The AFC also supports mouse/joystick commands and I had serious difficulty getting these to work. I eventually figured out that sending an command from a menu would switch the device into mouse mode. From here any menu option outputting a @ character would start up an inbuilt menu with a rotating arrow + C and X buttons to move, click or close the menu. Unlike the other menus this one doesn’t pause whatever program is running and the user clicks when the appropriate arrow is on the screen and either holds down the button or clicks again to stop it moving depending on the set up. This was all well and good except it still didn’t work in many games. For instance, I thought Battle Chess would be a good candidate for this control method but it hung the moment the mouse was clicked. I did manage to run Dungeon Master above but I can’t imagine it would be all that suitable in the long run without a much more complex template.

I also tried mouse control in Arkanoid with a reduced speed, also adjusting the rotating arrows to just have two directions. This was sort of playable thanks to the slowdown but I can’t say I’m entirely convinced. The mouse pointer accelerates through 3 speed levels all of which are adjustable so it can be tailored to each game/user in this way.

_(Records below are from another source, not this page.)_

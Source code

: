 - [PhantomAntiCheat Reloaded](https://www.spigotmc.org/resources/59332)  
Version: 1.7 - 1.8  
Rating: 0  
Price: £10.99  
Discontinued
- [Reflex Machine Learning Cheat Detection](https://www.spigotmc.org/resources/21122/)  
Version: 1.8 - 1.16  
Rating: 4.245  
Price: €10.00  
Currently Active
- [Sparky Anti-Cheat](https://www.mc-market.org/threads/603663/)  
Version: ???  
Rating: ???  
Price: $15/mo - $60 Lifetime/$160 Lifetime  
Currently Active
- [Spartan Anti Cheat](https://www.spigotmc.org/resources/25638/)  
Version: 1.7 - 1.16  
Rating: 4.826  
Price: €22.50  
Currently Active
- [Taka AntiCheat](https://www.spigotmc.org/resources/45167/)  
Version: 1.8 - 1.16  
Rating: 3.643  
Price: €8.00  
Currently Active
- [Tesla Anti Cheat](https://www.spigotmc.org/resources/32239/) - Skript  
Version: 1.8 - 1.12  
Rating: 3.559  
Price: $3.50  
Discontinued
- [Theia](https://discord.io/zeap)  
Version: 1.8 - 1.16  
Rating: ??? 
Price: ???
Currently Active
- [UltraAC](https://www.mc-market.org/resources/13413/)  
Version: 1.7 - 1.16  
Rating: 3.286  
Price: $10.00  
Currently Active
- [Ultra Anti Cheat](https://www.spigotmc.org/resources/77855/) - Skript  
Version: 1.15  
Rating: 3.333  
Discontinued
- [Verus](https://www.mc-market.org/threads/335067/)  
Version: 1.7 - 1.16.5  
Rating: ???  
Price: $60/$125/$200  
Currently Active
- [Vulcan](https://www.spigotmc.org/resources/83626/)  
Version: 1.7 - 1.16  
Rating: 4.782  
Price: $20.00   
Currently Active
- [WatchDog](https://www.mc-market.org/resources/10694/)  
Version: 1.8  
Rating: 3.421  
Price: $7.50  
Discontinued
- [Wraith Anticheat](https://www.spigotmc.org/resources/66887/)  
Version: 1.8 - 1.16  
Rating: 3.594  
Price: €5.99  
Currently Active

That’s about as much success as I’ve managed to get out of this and the above represents a good number of hours of trial and error. I’ve skipped over no end of games which didn’t work in this post. The AFC is quite an unusual gadget effectively turning the IIGS into a multi-tasking machine with the second switch input process being able to run on the card simultaneously to the regular program on the motherboard. I can’t say I’ve found this process always to work flawlessly with numerous titles crashing or input getting stuck. I have a strong suspicion that the AFC does not particularly like working in conjunction with a CFFA3000 card and that it would have been a much smoother process at the time. I wasn’t even able to run a lot of the software that had predefined templates which more or less confirms this. Either way, it’s still quite capable and I’m surprised to see something like this was available back in the mid 80’s. The software isn’t all that easy to use but appears to be extremely flexible – I expect most games could be made playable using the AFC but it would require a deal of programming skill and knowledge for much more than the basic examples here.

Paintworks Macros

I never did get joystick control working despite my best efforts, only being able to get the fire button to respond. I had a look through some of the predefined templates for some guidance but these are relatively complex to figure out from scratch with menu options having little BASIC like macros behind them as above. If anyone reading this happens to have any knowledge (or better still a manual) for one of these cards I’d very much appreciate it if you could get in touch with either myself or Barrie.

4 thoughts on “Apple II Adaptive Firmware Card

  1. Brilliant post, Richard. Thank so much for all you’ve done to shine some light on this device for the WWW internet age. Just to say, I won’t be selling the book, but giving it away. I’ll encourage people to donate to SpecialEffect, AbleGamers, Amnesty or whatever charity they prefer if they enjoy the book. Realise it will be a bit niche to say the least!

    • Barrie managed to get a manual from somewhere earlier this year which helped out quite a bit. I wouldn’t say it answered everything so I’ll definitely pass your offer on to him.

  2. Not sure if you’ll see this Kristan, but I’d love to ask a few questions on the very origins of it. I’ve seen a magazine article on it from 1982. Curious about all the connectors, and how quickly it was used for games. Was it pre-1982? Were they aware of the stuff going on in the UK too? What sorts of things were available pre-1982?

    Would love to hear his recollections on this.